Hacker Seized SEC Phone Number to Post Fake Bitcoin ETF Approval, X Says


Hacker Seized SEC Phone Number to Post Fake Bitcoin ETF Approval, X Says

The Securities and Exchange Commission (SEC) did not employ basic security measures on its X (formerly Twitter) account when it was “compromised” to spread false bitcoin ETF news, according to the social media company.

Late Tuesday, X’s Safety team said it had completed its “preliminary investigation” into the SEC’s market-moving, false post on approval of bitcoin ETF applications, which the regulator blamed on its “compromised” account.

“The compromise was not due to any breach of X’s systems, but rather due to an unidentified individual obtaining control over a phone number associated with the @SECGov account through a third party,” X’s Safety account posted.

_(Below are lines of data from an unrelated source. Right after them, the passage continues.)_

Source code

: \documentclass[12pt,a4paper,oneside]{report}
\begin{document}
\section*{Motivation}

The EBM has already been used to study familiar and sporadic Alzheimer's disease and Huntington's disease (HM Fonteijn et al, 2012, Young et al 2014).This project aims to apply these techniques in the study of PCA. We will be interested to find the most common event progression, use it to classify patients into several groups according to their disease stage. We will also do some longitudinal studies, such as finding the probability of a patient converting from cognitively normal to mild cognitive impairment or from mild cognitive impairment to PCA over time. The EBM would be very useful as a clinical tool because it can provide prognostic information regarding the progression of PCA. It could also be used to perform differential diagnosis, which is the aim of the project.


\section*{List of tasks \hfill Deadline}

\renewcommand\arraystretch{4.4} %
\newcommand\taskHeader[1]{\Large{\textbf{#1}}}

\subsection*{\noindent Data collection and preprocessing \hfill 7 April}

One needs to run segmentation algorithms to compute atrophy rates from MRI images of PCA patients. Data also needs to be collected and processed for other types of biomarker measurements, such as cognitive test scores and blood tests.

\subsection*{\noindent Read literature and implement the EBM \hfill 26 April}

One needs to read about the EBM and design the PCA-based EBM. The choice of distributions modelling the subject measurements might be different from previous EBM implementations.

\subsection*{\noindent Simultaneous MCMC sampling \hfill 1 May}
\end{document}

The explanation seemingly rules out an “inside job” or “fat finger” theory of the midday post, which pumped the price of bitcoin and then crashed it before SEC Chair Gary Gensler announced the post was phony.

But it raises new questions about basic security measures being taken by the SEC, the most powerful investment regulator in the U.S. and one whose statements are closely watched, and traded on. Gensler himself has previously encouraged investors to take their security seriously.

“We can also confirm that the account did not have two-factor authentication enabled at the time the account was compromised. We encourage all users to enable this extra layer of security,” X posted.

An SEC spokesperson did not immediately return a request for comment on the statement.